As I said in a recent review, there are right and wrong ways to do greatest hits compilations. The same is true for movie soundtracks and various artists compilations. Meeting the objective of the compilation is imperative, whether or not it compiles a particular artist's hits, collects the top hits of a given year, or simply presents a good collection of songs associated with a movie.

WoW 2001 is the sixth in the hugely successful annual WoW series (not including the WoW Gospel, WoW Worship, WoW Gold, and WoW '90s albums). As much as I've enjoyed the WoW projects in the past, I've disliked the idea of presenting "The Year's 30 Top Christian Artists." The word artists gives the record labels freedom to put anything on the album. I won't cite specific examples, but sometimes the labels will put an artist's "future hit" on WoW to avoid putting the "current hit" on it. That way, the record labels avoid hurting sales of the album in which that song appears. Smart business? I suppose, but it's a little disingenuous to exclude the song that made a given artist one of the year's best. Also, sometimes the record labels will attempt to break one of their new artists by including them on WoW, even though they aren't a proven top artist yet.

Enough griping. WoW 2001 gets it right by turning over a new leaf for the 21st century — the title now reads "The Year's 30 Top Christian Artists and Hits." I suspect this was probably done because this has been a year filled with new artists, and therefore we've heard a lot of hit songs from artists who have yet to prove themselves as consistent successes. Thank goodness they actually put the hit song for which some of these new artists are famous for rather than a "future hit." The result is a collection of songs that reads and sounds like the Christian Hit Radio and Christian Adult Contemporary Radio playlists, which is how the WoW albums should be.

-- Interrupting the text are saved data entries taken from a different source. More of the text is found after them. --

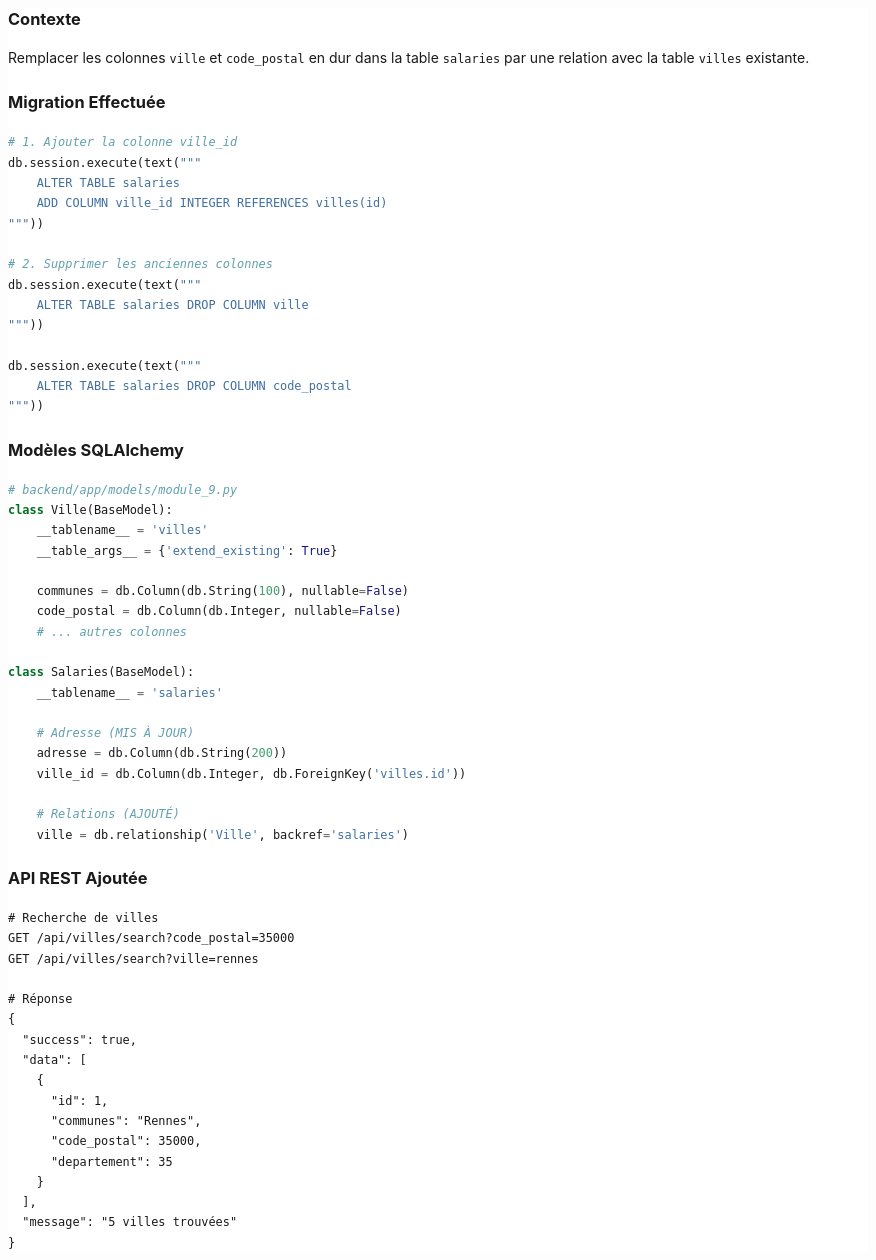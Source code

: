 ### **Contexte**
Remplacer les colonnes `ville` et `code_postal` en dur dans la table `salaries` par une relation avec la table `villes` existante.

### **Migration Effectuée**
```python
# 1. Ajouter la colonne ville_id
db.session.execute(text("""
    ALTER TABLE salaries 
    ADD COLUMN ville_id INTEGER REFERENCES villes(id)
"""))

# 2. Supprimer les anciennes colonnes
db.session.execute(text("""
    ALTER TABLE salaries DROP COLUMN ville
"""))

db.session.execute(text("""
    ALTER TABLE salaries DROP COLUMN code_postal
"""))
```

### **Modèles SQLAlchemy**
```python
# backend/app/models/module_9.py
class Ville(BaseModel):
    __tablename__ = 'villes'
    __table_args__ = {'extend_existing': True}
    
    communes = db.Column(db.String(100), nullable=False)
    code_postal = db.Column(db.Integer, nullable=False)
    # ... autres colonnes

class Salaries(BaseModel):
    __tablename__ = 'salaries'
    
    # Adresse (MIS À JOUR)
    adresse = db.Column(db.String(200))
    ville_id = db.Column(db.Integer, db.ForeignKey('villes.id'))
    
    # Relations (AJOUTÉ)
    ville = db.relationship('Ville', backref='salaries')
```

### **API REST Ajoutée**
```http
# Recherche de villes
GET /api/villes/search?code_postal=35000
GET /api/villes/search?ville=rennes

# Réponse
{
  "success": true,
  "data": [
    {
      "id": 1,
      "communes": "Rennes",
      "code_postal": 35000,
      "departement": 35
    }
  ],
  "message": "5 villes trouvées"
}
```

This may well be the best WoW collection yet, partly because of inclusions of big hits from last year that finally made it to WoW this year. Just to name some of the biggest hits on the album (click on "Listen" above for a full track listing): "Dive" by Steven Curtis Chapman, "This Is Your Time" by Michael W. Smith, "Unforgetful You" by Jars of Clay, and "Hands and Feet" by Audio Adrenaline. The majority of the album is filled with hits that have recently or are currently getting radioplay: "Live For You" by Rachael Lampa, "Written On My Heart" by Plus One, "This Good Day" by Fernando Ortega, "I Am the Way" by Mark Schultz, "The Only One" by Caedmon's Call, and "God of Wonders" from City On a Hill to name a few.

There are, of course, a few exceptions, but not many compared to previous WoW albums. They included the future Jaci Velasquez hit "Crystal Clear" rather than proven hit "Center of Your Love," as well as Rebecca St. James' "Reborn" rather than "Don't Worry," and Third Day's "King of Love" rather than "Your Love, Oh Lord," or any number of hits from the Time album. Probably the oddest inclusion is "America" from the new Passion album One Day: Live — why not save that for WoW Worship? Some inclusions like this would have been better served by including other relatively new but proven artists like Switchfoot, The Normals, or possibly Kendall Payne.

Regardless, with a handful of tracks raising questions of inclusion, the majority of WoW 2001 is right on and more accurate in representing the year's top hits than any past WoW album. As if you needed any ringing endorsement to go pick up this collection!